Instructions for the task
Give again, exactly as written, the lines of the records below from the line with "[GPLv3] <https://www.gnu.org/licenses/>" to the line with "NOT THIS ->". Both end lines count; pictures do not.

(Data items)
════
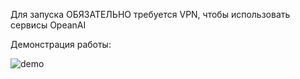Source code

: Для запуска ОБЯЗАТЕЛЬНО требуется VPN, чтобы использовать сервисы OpeanAI

Демонстрация работы:

![demo](https://github.com/elvispresniy/xmashack2023/assets/129598369/f0975243-ebc5-4307-9d96-1fa17189ffc2)
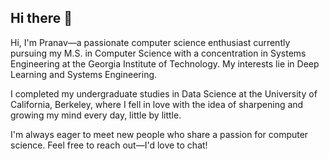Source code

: ## Hi there 👋
Hi, I'm Pranav—a passionate computer science enthusiast currently pursuing my M.S. in Computer Science with a concentration in Systems Engineering at the Georgia Institute of Technology. My interests lie in Deep Learning and Systems Engineering.

I completed my undergraduate studies in Data Science at the University of California, Berkeley, where I fell in love with the idea of sharpening and growing my mind every day, little by little.

I'm always eager to meet new people who share a passion for computer science. Feel free to reach out—I'd love to chat!

<!--
**pseelam02/pseelam02** is a ✨ _special_ ✨ repository because its `README.md` (this file) appears on your GitHub profile.

Here are some ideas to get you started:

- 🔭 I’m currently working on ...
- 🌱 I’m currently learning ...
- 👯 I’m looking to collaborate on ...
- 🤔 I’m looking for help with ...
- 💬 Ask me about ...
- 📫 How to reach me: ...
- 😄 Pronouns: ...
- ⚡ Fun fact: ...
-->
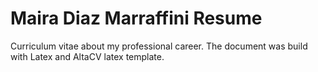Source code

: # Maira Diaz Marraffini Resume
Curriculum vitae about my professional career. The document was build with Latex and AltaCV latex template.
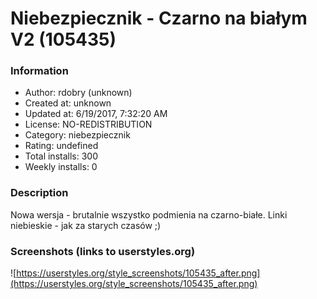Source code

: # Niebezpiecznik - Czarno na białym V2 (105435)

### Information
- Author: rdobry (unknown)
- Created at: unknown
- Updated at: 6/19/2017, 7:32:20 AM
- License: NO-REDISTRIBUTION
- Category: niebezpiecznik
- Rating: undefined
- Total installs: 300
- Weekly installs: 0


### Description
Nowa wersja - brutalnie wszystko podmienia na czarno-białe.
Linki niebieskie - jak za starych czasów ;)


### Screenshots (links to userstyles.org)
![https://userstyles.org/style_screenshots/105435_after.png](https://userstyles.org/style_screenshots/105435_after.png)


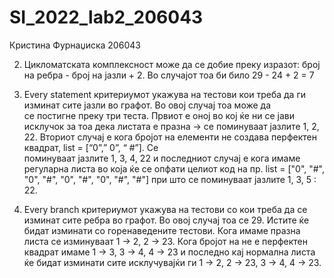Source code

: # SI_2022_lab2_206043

Кристина Фурнаџиска 206043

2. Цикломатската комплексност може да се добие преку изразот: број на ребра - број на јазли + 2. Во случајот тоа би било
   29 - 24 + 2 = 7
   
3. Every statement критериумот укажува на тестови кои треба да ги изминат сите јазли во графот. Во овој случај тоа може да  
   се постигне преку три теста. Првиот е оној во кој ќе ни се јави исклучок за тоа дека листата е празна -> се поминуваат 
   јазлите 1, 2, 22. Вториот случај е кога бројот на елементи не создава перфектен квадрат, list = [“0”,” 0”, “ #”]. Се  
   поминуваат јазлите 1, 3, 4, 22 и последниот случај е кога имаме регуларна листа во која ќе се опфати целиот код на пр. 
   list = ["0", "#", "0", "#", "0", "#", "0", "#", "#"] при што се поминуваат јазлите 1, 3, 5 : 22.
   
4. Every branch критериумот укажува на тестови со кои треба да се изминат сите ребра во графот. Во овој случај тоа се 29. 
   Истите ќе бидат изминати со горенаведените тестови. Кога имаме празна листа се изминуваат 1 -> 2, 2 -> 23. Кога бројот на    не е перфектен квадрат имаме 1 -> 3, 3 -> 4, 4 -> 23 и последно кај нормална листа ќе бидат изминати сите исклучувајќи ги
   1 -> 2, 2 -> 23, 3 -> 4, 4 -> 23. 
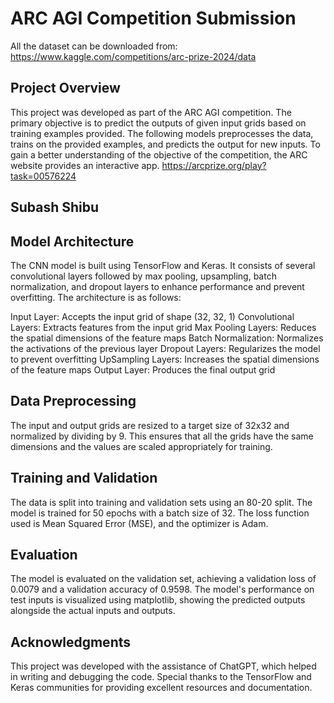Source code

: # ARC AGI Competition Submission

All the dataset can be downloaded from: https://www.kaggle.com/competitions/arc-prize-2024/data

## Project Overview
This project was developed as part of the ARC AGI competition. The primary objective is to predict the outputs of given input grids based on training examples provided. The following models preprocesses the data, trains on the provided examples, and predicts the output for new inputs. To gain a better understanding of the objective of the competition, the ARC website provides an interactive app. https://arcprize.org/play?task=00576224

## Subash Shibu

## Model Architecture
The CNN model is built using TensorFlow and Keras. It consists of several convolutional layers followed by max pooling, upsampling, batch normalization, and dropout layers to enhance performance and prevent overfitting. The architecture is as follows:

Input Layer: Accepts the input grid of shape (32, 32, 1)
Convolutional Layers: Extracts features from the input grid
Max Pooling Layers: Reduces the spatial dimensions of the feature maps
Batch Normalization: Normalizes the activations of the previous layer
Dropout Layers: Regularizes the model to prevent overfitting
UpSampling Layers: Increases the spatial dimensions of the feature maps
Output Layer: Produces the final output grid

## Data Preprocessing
The input and output grids are resized to a target size of 32x32 and normalized by dividing by 9. This ensures that all the grids have the same dimensions and the values are scaled appropriately for training.

## Training and Validation
The data is split into training and validation sets using an 80-20 split. The model is trained for 50 epochs with a batch size of 32. The loss function used is Mean Squared Error (MSE), and the optimizer is Adam.

## Evaluation
The model is evaluated on the validation set, achieving a validation loss of 0.0079 and a validation accuracy of 0.9598. The model's performance on test inputs is visualized using matplotlib, showing the predicted outputs alongside the actual inputs and outputs.

## Acknowledgments
This project was developed with the assistance of ChatGPT, which helped in writing and debugging the code. Special thanks to the TensorFlow and Keras communities for providing excellent resources and documentation.
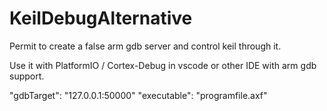 # KeilDebugAlternative
Permit to create a false arm gdb server and control keil through it.

Use it with PlatformIO / Cortex-Debug in vscode or other IDE with arm gdb support.

"gdbTarget": "127.0.0.1:50000"
"executable": "programfile.axf"
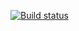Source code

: [![Build status](https://ci.appveyor.com/api/projects/status/1wocrjppntd5t43i?svg=true)](https://ci.appveyor.com/project/Mmikhno/selenium)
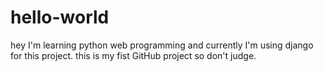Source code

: # hello-world
hey I'm learning python web programming and currently I'm using django for this project. this is my fist GitHub project so don't judge. 
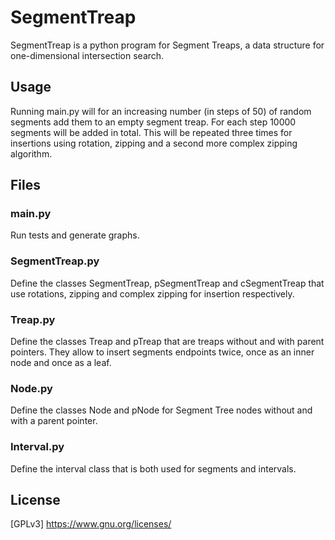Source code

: # SegmentTreap

SegmentTreap is a python program for Segment Treaps, a data structure for one-dimensional intersection search.

## Usage

Running main.py will for an increasing number (in steps of 50) of random segments add them to an empty segment treap. 
For each step 10000 segments will be added in total. This will be repeated three times for insertions using rotation, 
zipping and a second more complex zipping algorithm.


## Files

### main.py
Run tests and generate graphs.

### SegmentTreap.py
Define the classes SegmentTreap, pSegmentTreap and cSegmentTreap that use rotations, 
zipping and complex zipping for insertion respectively.

### Treap.py
Define the classes Treap and pTreap that are treaps without and with parent pointers. 
They allow to insert segments endpoints twice, once as an inner node and once as a leaf. 

### Node.py
Define the classes Node and pNode for Segment Tree nodes without and with a parent pointer.

### Interval.py
Define the interval class that is both used for segments and intervals.

## License
[GPLv3] <https://www.gnu.org/licenses/>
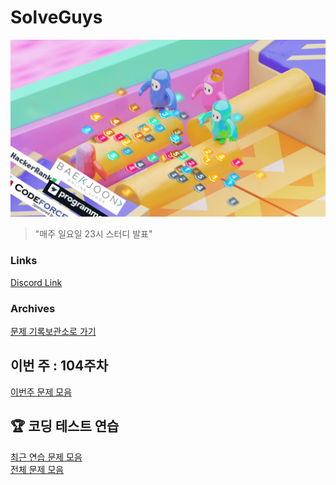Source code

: # SolveGuys

![image](./Readme_Images/solveguys.png)

> "매주 일요일 23시 스터디 발표"

### Links

[Discord Link](https://discord.gg/TQGDWj7R)  

### Archives

[문제 기록보관소로 가기](./Problems_Archives)

## 이번 주 : 104주차

[이번주 문제 모음](./104week/)

## :trophy: 코딩 테스트 연습

[최근 연습 문제 모음](./Coding_Test_Practice/1st/) <br>
[전체 문제 모음](./Coding_Test_Practice/)
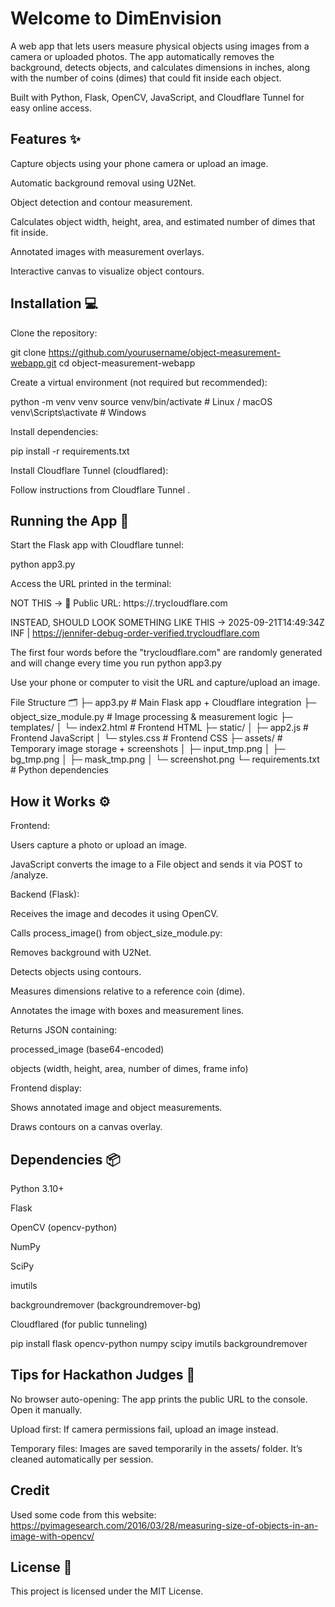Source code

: # Welcome to DimEnvision

A web app that lets users measure physical objects using images from a camera or uploaded photos. The app automatically removes the background, detects objects, and calculates dimensions in inches, along with the number of coins (dimes) that could fit inside each object.

Built with Python, Flask, OpenCV, JavaScript, and Cloudflare Tunnel for easy online access.

## Features ✨

Capture objects using your phone camera or upload an image.

Automatic background removal using U2Net.

Object detection and contour measurement.

Calculates object width, height, area, and estimated number of dimes that fit inside.

Annotated images with measurement overlays.

Interactive canvas to visualize object contours.

## Installation 💻

Clone the repository:

git clone https://github.com/yourusername/object-measurement-webapp.git
cd object-measurement-webapp


Create a virtual environment (not required but recommended):

python -m venv venv
source venv/bin/activate  # Linux / macOS
venv\Scripts\activate     # Windows


Install dependencies:

pip install -r requirements.txt


Install Cloudflare Tunnel (cloudflared):

Follow instructions from Cloudflare Tunnel
.

## Running the App 🚀

Start the Flask app with Cloudflare tunnel:

python app3.py


Access the URL printed in the terminal:

NOT THIS -> 🚀 Public URL: https://<random-subdomain>.trycloudflare.com

INSTEAD, SHOULD LOOK SOMETHING LIKE THIS -> 2025-09-21T14:49:34Z INF |  https://jennifer-debug-order-verified.trycloudflare.com

The first four words before the "trycloudflare.com" are randomly generated and will change every time you run python app3.py


Use your phone or computer to visit the URL and capture/upload an image.

File Structure 🗂️
├─ app3.py                  # Main Flask app + Cloudflare integration
├─ object_size_module.py    # Image processing & measurement logic
├─ templates/
│   └─ index2.html          # Frontend HTML
├─ static/
│   ├─ app2.js              # Frontend JavaScript
│   └─ styles.css           # Frontend CSS
├─ assets/                  # Temporary image storage + screenshots
│   ├─ input_tmp.png
│   ├─ bg_tmp.png
│   ├─ mask_tmp.png
│   └─ screenshot.png
└─ requirements.txt         # Python dependencies

## How it Works ⚙️

Frontend:

Users capture a photo or upload an image.

JavaScript converts the image to a File object and sends it via POST to /analyze.

Backend (Flask):

Receives the image and decodes it using OpenCV.

Calls process_image() from object_size_module.py:

Removes background with U2Net.

Detects objects using contours.

Measures dimensions relative to a reference coin (dime).

Annotates the image with boxes and measurement lines.

Returns JSON containing:

processed_image (base64-encoded)

objects (width, height, area, number of dimes, frame info)

Frontend display:

Shows annotated image and object measurements.

Draws contours on a canvas overlay.

## Dependencies 📦

Python 3.10+

Flask

OpenCV (opencv-python)

NumPy

SciPy

imutils

backgroundremover (backgroundremover-bg)

Cloudflared (for public tunneling)

pip install flask opencv-python numpy scipy imutils backgroundremover

## Tips for Hackathon Judges 🎯

No browser auto-opening: The app prints the public URL to the console. Open it manually.

Upload first: If camera permissions fail, upload an image instead.

Temporary files: Images are saved temporarily in the assets/ folder. It’s cleaned automatically per session.

## Credit
Used some code from this website: https://pyimagesearch.com/2016/03/28/measuring-size-of-objects-in-an-image-with-opencv/

## License 📜

This project is licensed under the MIT License.
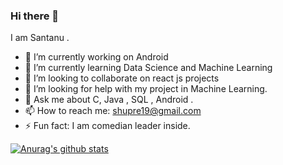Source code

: ### Hi there 👋

I am Santanu . 

- 🔭 I’m currently working on Android 
- 🌱 I’m currently learning Data Science and Machine Learning
- 👯 I’m looking to collaborate on react js projects
- 🤔 I’m looking for help with my project in Machine Learning.
- 💬 Ask me about C, Java , SQL , Android .
- 📫 How to reach me: shupre19@gmail.com
- ⚡ Fun fact: I am comedian leader inside.

[![Anurag's github stats](https://github-readme-stats.vercel.app/api?username=bhaiyaajee)](https://github.com/bhaiyaajee/github-readme-stats)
════
The completed task
[GPLv3] <https://www.gnu.org/licenses/>
Source code

: # SolveGuys

![image](./Readme_Images/solveguys.png)

> "매주 일요일 23시 스터디 발표"

### Links

[Discord Link](https://discord.gg/TQGDWj7R)  

### Archives

[문제 기록보관소로 가기](./Problems_Archives)

## 이번 주 : 104주차

[이번주 문제 모음](./104week/)

## :trophy: 코딩 테스트 연습

[최근 연습 문제 모음](./Coding_Test_Practice/1st/) <br>
[전체 문제 모음](./Coding_Test_Practice/)
Source code

: # Welcome to DimEnvision

A web app that lets users measure physical objects using images from a camera or uploaded photos. The app automatically removes the background, detects objects, and calculates dimensions in inches, along with the number of coins (dimes) that could fit inside each object.

Built with Python, Flask, OpenCV, JavaScript, and Cloudflare Tunnel for easy online access.

## Features ✨

Capture objects using your phone camera or upload an image.

Automatic background removal using U2Net.

Object detection and contour measurement.

Calculates object width, height, area, and estimated number of dimes that fit inside.

Annotated images with measurement overlays.

Interactive canvas to visualize object contours.

## Installation 💻

Clone the repository:

git clone https://github.com/yourusername/object-measurement-webapp.git
cd object-measurement-webapp


Create a virtual environment (not required but recommended):

python -m venv venv
source venv/bin/activate  # Linux / macOS
venv\Scripts\activate     # Windows


Install dependencies:

pip install -r requirements.txt


Install Cloudflare Tunnel (cloudflared):

Follow instructions from Cloudflare Tunnel
.

## Running the App 🚀

Start the Flask app with Cloudflare tunnel:

python app3.py


Access the URL printed in the terminal:

NOT THIS -> 🚀 Public URL: https://<random-subdomain>.trycloudflare.com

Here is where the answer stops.